A Salute to Indian Women
The Indian woman of today wants it all and wants it on her own terms. She will have a career and she will have a family too. From Mary Kom and Indra Nooyi to that woman in an average Indian home, each one is special and each one is balancing her dreams with the demands of everyday life.
September 24, 2014, as the country celebrated the success of the Mars Orbiter Mission, the picture of women scientists celebrating at ISRO flooded social media. Middle aged, clad in traditional saris with flowers in their hair and bindis on their foreheads, as they hugged and laughed they came to represent the new age Indian woman.
This new woman has learnt to revel in her Indianess and at the same time her womanhood. She enjoys her successes and celebrates them with abandon. No longer does she bother about fitting in, no longer does she dress to project an image, and no longer does she find her happiness in others. She is no wannabe any more. She has arrived. Yes, she definitely has!
Minal Sampath, a systems engineer with the Mars programme often works 18-hours a day and ‘forgets that she is a woman’. Watching a live launch on the television when she was five years old, gave birth to a dream that she went on to fulfill. There have been many more like Ms Sampath. For example, the late Anna Mani, who worked with the honored Professor CV Raman on the research of optical properties of ruby and diamond. Then, we have Rajeshwari Chatterjee, who was the first woman engineer from Karnataka. Honestly speaking, the list of such eminent ladies with exceptional work contributions in their respective fields is endless.
In these past few years’ women have grabbed headlines in almost all spheres. Where on one hand they conquered Mars, on the other they dominated sports. We have five time world boxing champion Mary Kom, the only boxer to have won a medal in each of the six world championships. She has been conferred the Padma Bhushan, the Arjuna Award and the Padma Shree among a host of others. Another one who brought home an Olympic medal, the shy young shuttler Saina Nehwal, became the first woman to do so.
Nevertheless, it hasn’t been easy learning to straddle the two worlds of career and family. ‘Women can’t have it all,’ said Indra Nooyi, PepsiCo CEO in her famous interview at the Aspen Ideas Festival last year. Ranked at number 13 on the 2014 Forbes list of the world’s most powerful women and a Padma Bhushan recipient, Nooyi confesses to feelings of parental guilt. She advises women to make use of a support system. Women are coming to accept that they aren’t superwomen and are no longer afraid to ask for help.

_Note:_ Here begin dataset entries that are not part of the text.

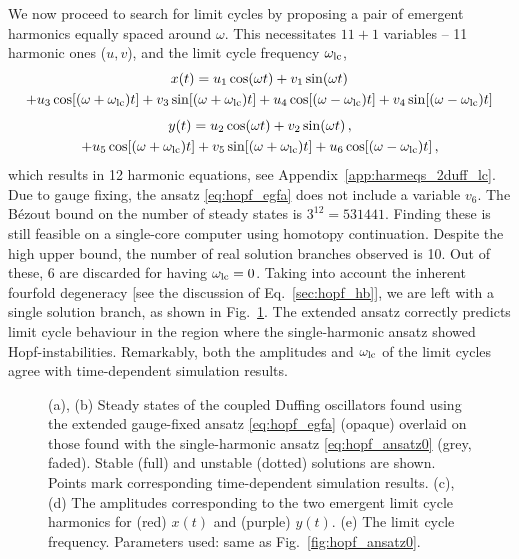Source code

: We now proceed to search for limit cycles by proposing a pair of emergent harmonics equally spaced around $\omega$. This necessitates $11+1$ variables -- 11 harmonic ones ($u, v$), and the limit cycle frequency $\omega_{\rm lc}$,
\begin{multline*}
x(t) = u_1 \cos(\omega t) + v_1 \sin(\omega t) \\
 + u_3 \cos[(\omega + \omega_{\rm lc}) t] + v_3 \sin[(\omega + \omega_{\rm lc}) t] + u_4 \cos[(\omega - \omega_{\rm lc}) t] + v_4 \sin[(\omega - \omega_{\rm lc}) t]
\end{multline*}
\vspace*{-1em}
\begin{multline} \label{eq:hopf_egfa}
y(t) = u_2 \cos(\omega t) + v_2 \sin(\omega t) \,, \\
 + u_5 \cos[(\omega + \omega_{\rm lc}) t] + v_5 \sin[(\omega + \omega_{\rm lc}) t] + u_6 \cos[(\omega - \omega_{\rm lc}) t] \,,
\end{multline}
which results in 12 harmonic equations, see Appendix~\ref{app:harmeqs_2duff_lc}. Due to gauge fixing, the ansatz \eqref{eq:hopf_egfa} does not include a variable $v_6$. The B\'{e}zout bound on the number of steady states is $3^{12} = 531441$. Finding these is still feasible on a single-core computer using homotopy continuation. Despite the high upper bound, the number of real solution branches observed is 10. Out of these, 6 are discarded for having $\omega_{\rm lc} = 0$. Taking into account the inherent fourfold degeneracy [see the discussion of Eq.~\eqref{sec:hopf_hb}], we are left with a single solution branch, as shown in Fig.~\ref{fig:hopf_lc_ss}. The extended ansatz correctly predicts limit cycle behaviour in the region where the single-harmonic ansatz showed Hopf-instabilities. Remarkably, both the amplitudes and $\omega_{\rm lc}$ of the limit cycles agree with time-dependent simulation results.

\begin{figure} [h!]
	\centering
	
	\caption{(a), (b) Steady states of the coupled Duffing oscillators found using the extended gauge-fixed ansatz \eqref{eq:hopf_egfa} (opaque) overlaid on those found with the single-harmonic ansatz \eqref{eq:hopf_ansatz0} (grey, faded). Stable (full) and unstable (dotted) solutions are shown. Points mark corresponding time-dependent simulation results. (c),(d) The amplitudes corresponding to the two emergent limit cycle harmonics for (red) $x(t)$ and (purple) $y(t)$. (e) The limit cycle frequency.  Parameters used: same as Fig.~\ref{fig:hopf_ansatz0}.}
	\label{fig:hopf_lc_ss}
\end{figure}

However, that is not to say they are incapable. Naina Lal Kidwai country head and CEO at HSBC India, made a practice of bettering her male cousins when her uncles undermined her capabilities. And then, to her uncles’ surprise, she went on to become the first Indian woman to graduate from Harvard Business School and be conferred with the Padma Shri.
Additionally, creative pursuits have always been seen as a woman’s forte. New age women Indian authors and poets have put India on the global map and proved their mettle. Dealing sensitively with issues of South Asian Immigrants through her women protagonists, author Chitra Bannerji Divakaruni has opened their hearts to the world. Describing the characters in one of her female-oriented books, says she, “..what distinguishes my characters is their courage and spirit and a certain stubbornness which enables them to keep going even when facing a setback.” That, in essence, sums up the modern Indian woman.
Furthermore, we have writers like MahaShweta Devi who combined journalism, social work and writing in one potent mix to bring forward the indomitable spirit of the exploited people of India. She writes primarily in her native tongue Bengali about the tribals of Eastern India. She has been awarded the Sahitya Akademi Award, the Padma Shri, the Jnanpith Award and the Padma Vibhushan award among a plethora of others.
What’s more, women have been running our country too. Indira Gandhi might have had her share of controversies, but one cannot deny that she took the country a step ahead in all spheres. Now we have Congress Chief Sonia Gandhi, Bengal Chief Minister Mamata Banerjee and Minister for external Affairs Sushma Swaraj, who are all power centres in their own right.
The Indian woman has learnt to look beyond the battle of fluff versus feminism. She takes a bit of both to make her life just the way she wants to.